(About this exercise): From the entries below, copy out all lines holding "Performance".

(Working data):
------------------------------------------------

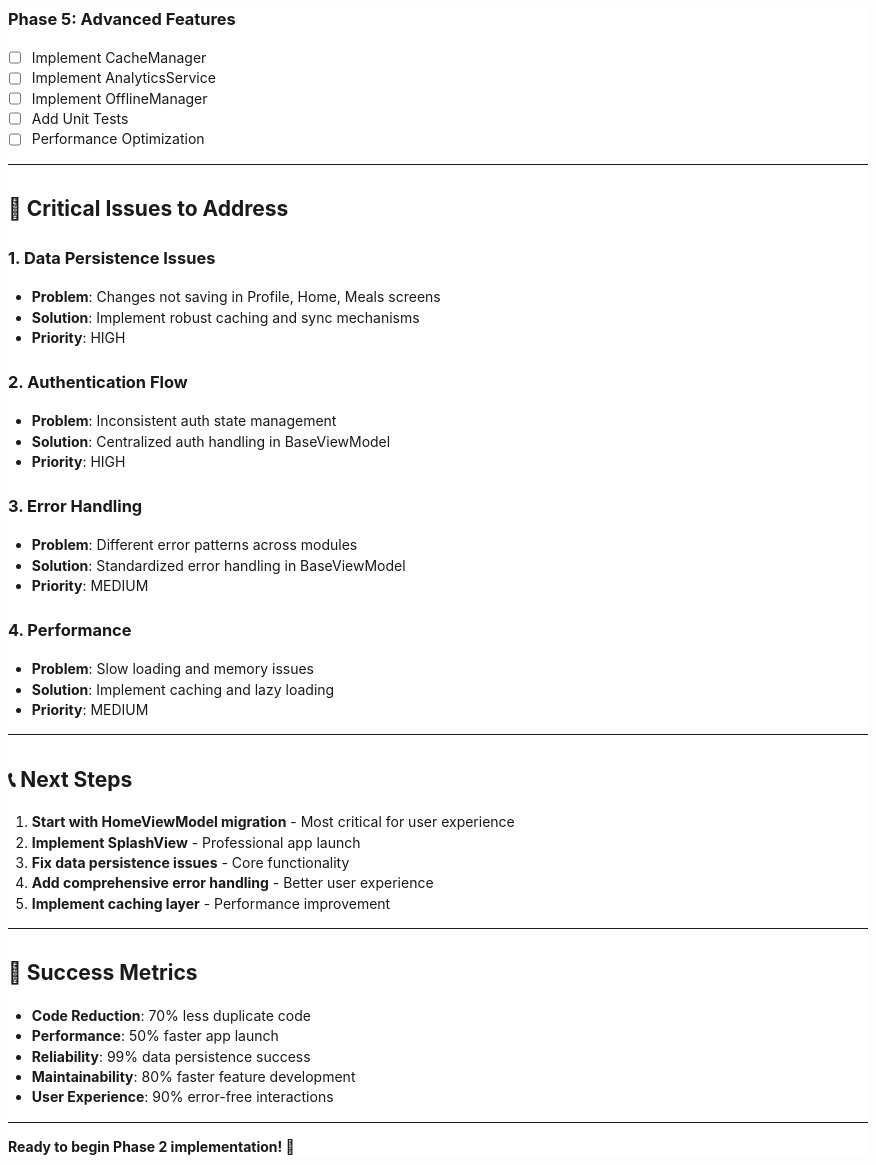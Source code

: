 ### **Phase 5: Advanced Features**
- [ ] Implement CacheManager
- [ ] Implement AnalyticsService
- [ ] Implement OfflineManager
- [ ] Add Unit Tests
- [ ] Performance Optimization

---

## 🚨 **Critical Issues to Address**

### **1. Data Persistence Issues**
- **Problem**: Changes not saving in Profile, Home, Meals screens
- **Solution**: Implement robust caching and sync mechanisms
- **Priority**: HIGH

### **2. Authentication Flow**
- **Problem**: Inconsistent auth state management
- **Solution**: Centralized auth handling in BaseViewModel
- **Priority**: HIGH

### **3. Error Handling**
- **Problem**: Different error patterns across modules
- **Solution**: Standardized error handling in BaseViewModel
- **Priority**: MEDIUM

### **4. Performance**
- **Problem**: Slow loading and memory issues
- **Solution**: Implement caching and lazy loading
- **Priority**: MEDIUM

---

## 📞 **Next Steps**

1. **Start with HomeViewModel migration** - Most critical for user experience
2. **Implement SplashView** - Professional app launch
3. **Fix data persistence issues** - Core functionality
4. **Add comprehensive error handling** - Better user experience
5. **Implement caching layer** - Performance improvement

---

## 🎯 **Success Metrics**

- **Code Reduction**: 70% less duplicate code
- **Performance**: 50% faster app launch
- **Reliability**: 99% data persistence success
- **Maintainability**: 80% faster feature development
- **User Experience**: 90% error-free interactions

---

**Ready to begin Phase 2 implementation! 🚀** 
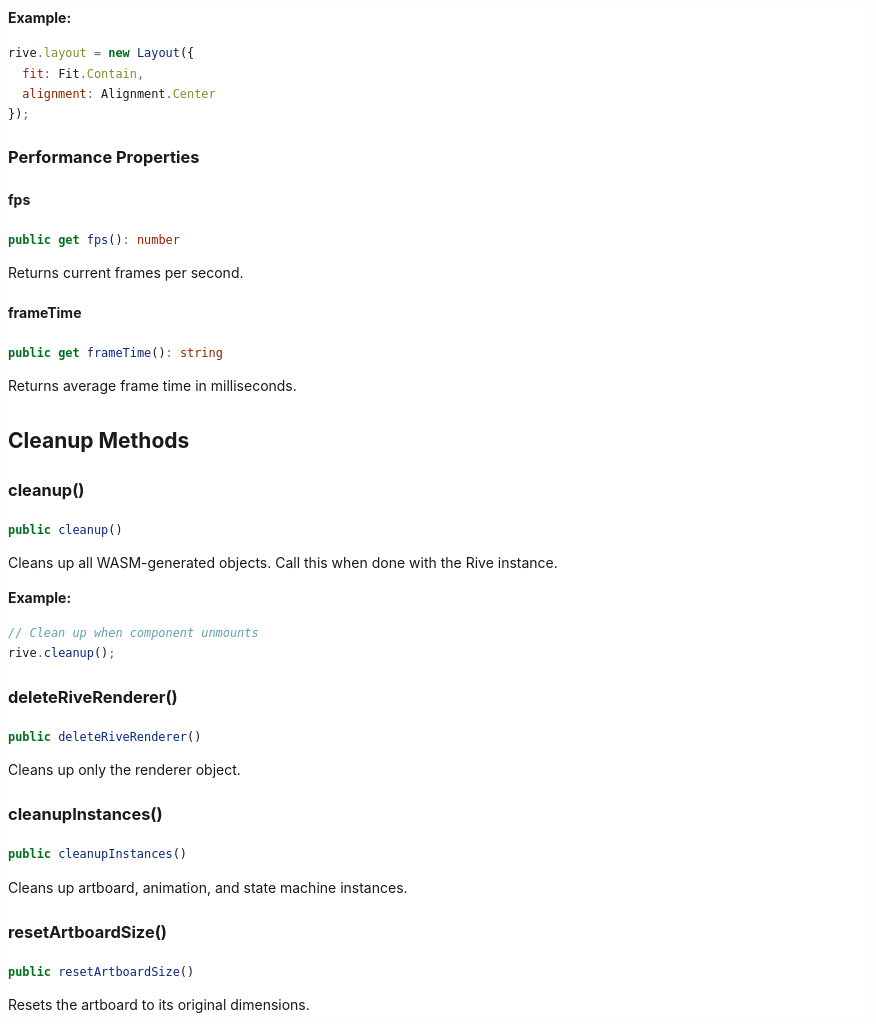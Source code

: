 **Example:**
```javascript
rive.layout = new Layout({
  fit: Fit.Contain,
  alignment: Alignment.Center
});
```

### Performance Properties

#### fps
```typescript
public get fps(): number
```
Returns current frames per second.

#### frameTime
```typescript
public get frameTime(): string
```
Returns average frame time in milliseconds.

## Cleanup Methods

### cleanup()
```typescript
public cleanup()
```
Cleans up all WASM-generated objects. Call this when done with the Rive instance.

**Example:**
```javascript
// Clean up when component unmounts
rive.cleanup();
```

### deleteRiveRenderer()
```typescript
public deleteRiveRenderer()
```
Cleans up only the renderer object.

### cleanupInstances()
```typescript
public cleanupInstances()
```
Cleans up artboard, animation, and state machine instances.

### resetArtboardSize()
```typescript
public resetArtboardSize()
```
Resets the artboard to its original dimensions.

------------------------------------------------

(The answer):
- [ ] Performance Optimization
### **4. Performance**
5. **Implement caching layer** - Performance improvement
- **Performance**: 50% faster app launch
### Performance Properties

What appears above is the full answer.